## WORK INSTRUCTION
Write out the records in full, exactly as given, but without the images.

DATA FOR THIS TASK Block Start

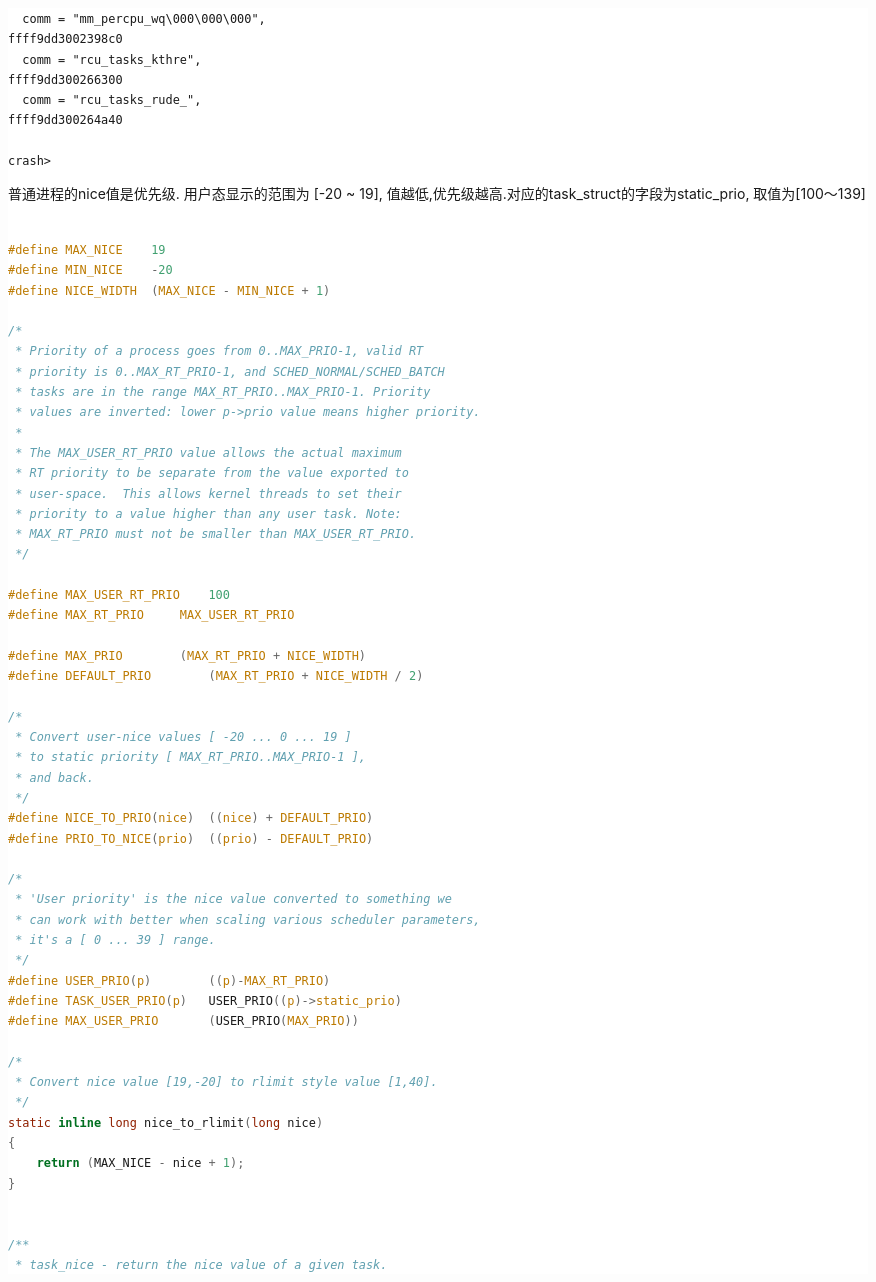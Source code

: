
 ``` 
  comm = "mm_percpu_wq\000\000\000",
ffff9dd3002398c0
  comm = "rcu_tasks_kthre",
ffff9dd300266300
  comm = "rcu_tasks_rude_",
ffff9dd300264a40

crash>
```
普通进程的nice值是优先级. 用户态显示的范围为 [-20 ~ 19], 值越低,优先级越高.对应的task_struct的字段为static_prio, 取值为[100～139]

``` c

#define MAX_NICE	19
#define MIN_NICE	-20
#define NICE_WIDTH	(MAX_NICE - MIN_NICE + 1)

/*
 * Priority of a process goes from 0..MAX_PRIO-1, valid RT
 * priority is 0..MAX_RT_PRIO-1, and SCHED_NORMAL/SCHED_BATCH
 * tasks are in the range MAX_RT_PRIO..MAX_PRIO-1. Priority
 * values are inverted: lower p->prio value means higher priority.
 *
 * The MAX_USER_RT_PRIO value allows the actual maximum
 * RT priority to be separate from the value exported to
 * user-space.  This allows kernel threads to set their
 * priority to a value higher than any user task. Note:
 * MAX_RT_PRIO must not be smaller than MAX_USER_RT_PRIO.
 */

#define MAX_USER_RT_PRIO	100
#define MAX_RT_PRIO		MAX_USER_RT_PRIO

#define MAX_PRIO		(MAX_RT_PRIO + NICE_WIDTH)
#define DEFAULT_PRIO		(MAX_RT_PRIO + NICE_WIDTH / 2)

/*
 * Convert user-nice values [ -20 ... 0 ... 19 ]
 * to static priority [ MAX_RT_PRIO..MAX_PRIO-1 ],
 * and back.
 */
#define NICE_TO_PRIO(nice)	((nice) + DEFAULT_PRIO)
#define PRIO_TO_NICE(prio)	((prio) - DEFAULT_PRIO)

/*
 * 'User priority' is the nice value converted to something we
 * can work with better when scaling various scheduler parameters,
 * it's a [ 0 ... 39 ] range.
 */
#define USER_PRIO(p)		((p)-MAX_RT_PRIO)
#define TASK_USER_PRIO(p)	USER_PRIO((p)->static_prio)
#define MAX_USER_PRIO		(USER_PRIO(MAX_PRIO))

/*
 * Convert nice value [19,-20] to rlimit style value [1,40].
 */
static inline long nice_to_rlimit(long nice)
{
	return (MAX_NICE - nice + 1);
}


/**
 * task_nice - return the nice value of a given task.
```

DATA FOR THIS TASK Block End

## RESULT OF THE TASK
Source code

:
 ``` 
  comm = "mm_percpu_wq\000\000\000",
ffff9dd3002398c0
  comm = "rcu_tasks_kthre",
ffff9dd300266300
  comm = "rcu_tasks_rude_",
ffff9dd300264a40

crash>
```
普通进程的nice值是优先级. 用户态显示的范围为 [-20 ~ 19], 值越低,优先级越高.对应的task_struct的字段为static_prio, 取值为[100～139]

``` c

#define MAX_NICE	19
#define MIN_NICE	-20
#define NICE_WIDTH	(MAX_NICE - MIN_NICE + 1)

/*
 * Priority of a process goes from 0..MAX_PRIO-1, valid RT
 * priority is 0..MAX_RT_PRIO-1, and SCHED_NORMAL/SCHED_BATCH
 * tasks are in the range MAX_RT_PRIO..MAX_PRIO-1. Priority
 * values are inverted: lower p->prio value means higher priority.
 *
 * The MAX_USER_RT_PRIO value allows the actual maximum
 * RT priority to be separate from the value exported to
 * user-space.  This allows kernel threads to set their
 * priority to a value higher than any user task. Note:
 * MAX_RT_PRIO must not be smaller than MAX_USER_RT_PRIO.
 */

#define MAX_USER_RT_PRIO	100
#define MAX_RT_PRIO		MAX_USER_RT_PRIO

#define MAX_PRIO		(MAX_RT_PRIO + NICE_WIDTH)
#define DEFAULT_PRIO		(MAX_RT_PRIO + NICE_WIDTH / 2)

/*
 * Convert user-nice values [ -20 ... 0 ... 19 ]
 * to static priority [ MAX_RT_PRIO..MAX_PRIO-1 ],
 * and back.
 */
#define NICE_TO_PRIO(nice)	((nice) + DEFAULT_PRIO)
#define PRIO_TO_NICE(prio)	((prio) - DEFAULT_PRIO)

/*
 * 'User priority' is the nice value converted to something we
 * can work with better when scaling various scheduler parameters,
 * it's a [ 0 ... 39 ] range.
 */
#define USER_PRIO(p)		((p)-MAX_RT_PRIO)
#define TASK_USER_PRIO(p)	USER_PRIO((p)->static_prio)
#define MAX_USER_PRIO		(USER_PRIO(MAX_PRIO))

/*
 * Convert nice value [19,-20] to rlimit style value [1,40].
 */
static inline long nice_to_rlimit(long nice)
{
	return (MAX_NICE - nice + 1);
}


/**
 * task_nice - return the nice value of a given task.
```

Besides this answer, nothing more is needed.